Data records
--- START ---

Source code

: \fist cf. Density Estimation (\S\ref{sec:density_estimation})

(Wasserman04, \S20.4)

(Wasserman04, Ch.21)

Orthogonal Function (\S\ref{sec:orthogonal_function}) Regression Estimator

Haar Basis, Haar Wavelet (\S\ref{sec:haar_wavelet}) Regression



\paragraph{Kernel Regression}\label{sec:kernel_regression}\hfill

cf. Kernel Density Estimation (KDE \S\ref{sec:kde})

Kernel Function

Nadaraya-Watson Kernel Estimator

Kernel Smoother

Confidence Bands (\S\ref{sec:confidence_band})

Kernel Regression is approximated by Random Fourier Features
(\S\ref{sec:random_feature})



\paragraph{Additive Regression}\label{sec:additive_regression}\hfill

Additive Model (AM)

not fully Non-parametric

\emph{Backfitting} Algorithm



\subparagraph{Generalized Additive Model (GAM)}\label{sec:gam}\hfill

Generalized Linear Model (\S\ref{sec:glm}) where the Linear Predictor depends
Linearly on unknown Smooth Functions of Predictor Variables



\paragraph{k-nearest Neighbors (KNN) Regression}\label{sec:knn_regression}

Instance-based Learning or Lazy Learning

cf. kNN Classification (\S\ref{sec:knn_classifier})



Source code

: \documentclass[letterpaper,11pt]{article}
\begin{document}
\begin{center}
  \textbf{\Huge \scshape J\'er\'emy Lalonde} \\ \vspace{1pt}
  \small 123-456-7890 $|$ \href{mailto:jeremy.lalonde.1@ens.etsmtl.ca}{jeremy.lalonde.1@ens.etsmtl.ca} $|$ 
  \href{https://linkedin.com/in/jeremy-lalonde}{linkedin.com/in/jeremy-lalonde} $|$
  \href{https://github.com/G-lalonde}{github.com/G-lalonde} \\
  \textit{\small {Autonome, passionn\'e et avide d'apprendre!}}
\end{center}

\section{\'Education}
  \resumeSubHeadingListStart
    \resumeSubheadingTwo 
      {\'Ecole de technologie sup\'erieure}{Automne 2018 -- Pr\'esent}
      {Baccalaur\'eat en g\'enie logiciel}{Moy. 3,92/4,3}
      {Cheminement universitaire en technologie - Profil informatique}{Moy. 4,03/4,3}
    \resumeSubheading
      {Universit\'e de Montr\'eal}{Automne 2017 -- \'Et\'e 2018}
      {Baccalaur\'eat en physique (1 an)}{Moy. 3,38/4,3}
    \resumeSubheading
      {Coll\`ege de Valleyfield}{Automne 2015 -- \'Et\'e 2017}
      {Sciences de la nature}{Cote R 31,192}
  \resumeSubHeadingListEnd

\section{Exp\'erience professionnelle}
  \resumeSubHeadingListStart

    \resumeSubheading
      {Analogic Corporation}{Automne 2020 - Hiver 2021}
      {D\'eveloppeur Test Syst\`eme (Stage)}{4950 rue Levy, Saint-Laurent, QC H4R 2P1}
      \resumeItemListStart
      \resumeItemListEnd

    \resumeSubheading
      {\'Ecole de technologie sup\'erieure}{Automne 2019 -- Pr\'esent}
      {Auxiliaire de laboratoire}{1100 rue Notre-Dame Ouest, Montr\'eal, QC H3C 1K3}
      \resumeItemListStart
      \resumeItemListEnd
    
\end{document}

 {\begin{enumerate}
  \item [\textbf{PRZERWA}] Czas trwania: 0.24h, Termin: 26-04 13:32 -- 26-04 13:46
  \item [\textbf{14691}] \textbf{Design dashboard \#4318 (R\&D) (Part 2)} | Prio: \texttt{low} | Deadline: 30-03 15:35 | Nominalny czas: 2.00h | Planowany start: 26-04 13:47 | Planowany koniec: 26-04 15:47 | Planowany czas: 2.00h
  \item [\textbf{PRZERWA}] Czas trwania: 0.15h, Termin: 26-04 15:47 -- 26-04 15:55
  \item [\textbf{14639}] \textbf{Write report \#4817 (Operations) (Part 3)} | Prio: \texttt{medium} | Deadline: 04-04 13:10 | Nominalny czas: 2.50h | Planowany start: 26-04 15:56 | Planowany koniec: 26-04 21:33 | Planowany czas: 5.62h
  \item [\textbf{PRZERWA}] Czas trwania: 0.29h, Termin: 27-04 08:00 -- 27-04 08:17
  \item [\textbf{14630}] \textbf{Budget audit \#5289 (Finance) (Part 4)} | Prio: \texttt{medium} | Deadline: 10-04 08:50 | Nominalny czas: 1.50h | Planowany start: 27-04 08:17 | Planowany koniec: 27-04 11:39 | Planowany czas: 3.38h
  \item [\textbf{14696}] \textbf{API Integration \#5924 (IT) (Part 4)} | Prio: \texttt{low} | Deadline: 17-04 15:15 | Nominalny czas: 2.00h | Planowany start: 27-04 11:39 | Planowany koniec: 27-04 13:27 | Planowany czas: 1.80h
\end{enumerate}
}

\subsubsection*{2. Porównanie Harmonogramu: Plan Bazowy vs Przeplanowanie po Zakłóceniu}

--- END ---

Exercise
Transcribe the material above in its entirety, precisely as written.

Reply
Source code

: \fist cf. Density Estimation (\S\ref{sec:density_estimation})

(Wasserman04, \S20.4)

(Wasserman04, Ch.21)

Orthogonal Function (\S\ref{sec:orthogonal_function}) Regression Estimator

Haar Basis, Haar Wavelet (\S\ref{sec:haar_wavelet}) Regression



\paragraph{Kernel Regression}\label{sec:kernel_regression}\hfill

cf. Kernel Density Estimation (KDE \S\ref{sec:kde})

Kernel Function

Nadaraya-Watson Kernel Estimator

Kernel Smoother

Confidence Bands (\S\ref{sec:confidence_band})

Kernel Regression is approximated by Random Fourier Features
(\S\ref{sec:random_feature})



\paragraph{Additive Regression}\label{sec:additive_regression}\hfill

Additive Model (AM)

not fully Non-parametric

\emph{Backfitting} Algorithm



\subparagraph{Generalized Additive Model (GAM)}\label{sec:gam}\hfill

Generalized Linear Model (\S\ref{sec:glm}) where the Linear Predictor depends
Linearly on unknown Smooth Functions of Predictor Variables



\paragraph{k-nearest Neighbors (KNN) Regression}\label{sec:knn_regression}

Instance-based Learning or Lazy Learning

cf. kNN Classification (\S\ref{sec:knn_classifier})



Source code

: \documentclass[letterpaper,11pt]{article}
\begin{document}
\begin{center}
  \textbf{\Huge \scshape J\'er\'emy Lalonde} \\ \vspace{1pt}
  \small 123-456-7890 $|$ \href{mailto:jeremy.lalonde.1@ens.etsmtl.ca}{jeremy.lalonde.1@ens.etsmtl.ca} $|$ 
  \href{https://linkedin.com/in/jeremy-lalonde}{linkedin.com/in/jeremy-lalonde} $|$
  \href{https://github.com/G-lalonde}{github.com/G-lalonde} \\
  \textit{\small {Autonome, passionn\'e et avide d'apprendre!}}
\end{center}

\section{\'Education}
  \resumeSubHeadingListStart
    \resumeSubheadingTwo 
      {\'Ecole de technologie sup\'erieure}{Automne 2018 -- Pr\'esent}
      {Baccalaur\'eat en g\'enie logiciel}{Moy. 3,92/4,3}
      {Cheminement universitaire en technologie - Profil informatique}{Moy. 4,03/4,3}
    \resumeSubheading
      {Universit\'e de Montr\'eal}{Automne 2017 -- \'Et\'e 2018}
      {Baccalaur\'eat en physique (1 an)}{Moy. 3,38/4,3}
    \resumeSubheading
      {Coll\`ege de Valleyfield}{Automne 2015 -- \'Et\'e 2017}
      {Sciences de la nature}{Cote R 31,192}
  \resumeSubHeadingListEnd

\section{Exp\'erience professionnelle}
  \resumeSubHeadingListStart

    \resumeSubheading
      {Analogic Corporation}{Automne 2020 - Hiver 2021}
      {D\'eveloppeur Test Syst\`eme (Stage)}{4950 rue Levy, Saint-Laurent, QC H4R 2P1}
      \resumeItemListStart
      \resumeItemListEnd

    \resumeSubheading
      {\'Ecole de technologie sup\'erieure}{Automne 2019 -- Pr\'esent}
      {Auxiliaire de laboratoire}{1100 rue Notre-Dame Ouest, Montr\'eal, QC H3C 1K3}
      \resumeItemListStart
      \resumeItemListEnd
    
\end{document}

 {\begin{enumerate}
  \item [\textbf{PRZERWA}] Czas trwania: 0.24h, Termin: 26-04 13:32 -- 26-04 13:46
  \item [\textbf{14691}] \textbf{Design dashboard \#4318 (R\&D) (Part 2)} | Prio: \texttt{low} | Deadline: 30-03 15:35 | Nominalny czas: 2.00h | Planowany start: 26-04 13:47 | Planowany koniec: 26-04 15:47 | Planowany czas: 2.00h
  \item [\textbf{PRZERWA}] Czas trwania: 0.15h, Termin: 26-04 15:47 -- 26-04 15:55
  \item [\textbf{14639}] \textbf{Write report \#4817 (Operations) (Part 3)} | Prio: \texttt{medium} | Deadline: 04-04 13:10 | Nominalny czas: 2.50h | Planowany start: 26-04 15:56 | Planowany koniec: 26-04 21:33 | Planowany czas: 5.62h
  \item [\textbf{PRZERWA}] Czas trwania: 0.29h, Termin: 27-04 08:00 -- 27-04 08:17
  \item [\textbf{14630}] \textbf{Budget audit \#5289 (Finance) (Part 4)} | Prio: \texttt{medium} | Deadline: 10-04 08:50 | Nominalny czas: 1.50h | Planowany start: 27-04 08:17 | Planowany koniec: 27-04 11:39 | Planowany czas: 3.38h
  \item [\textbf{14696}] \textbf{API Integration \#5924 (IT) (Part 4)} | Prio: \texttt{low} | Deadline: 17-04 15:15 | Nominalny czas: 2.00h | Planowany start: 27-04 11:39 | Planowany koniec: 27-04 13:27 | Planowany czas: 1.80h
\end{enumerate}
}

\subsubsection*{2. Porównanie Harmonogramu: Plan Bazowy vs Przeplanowanie po Zakłóceniu}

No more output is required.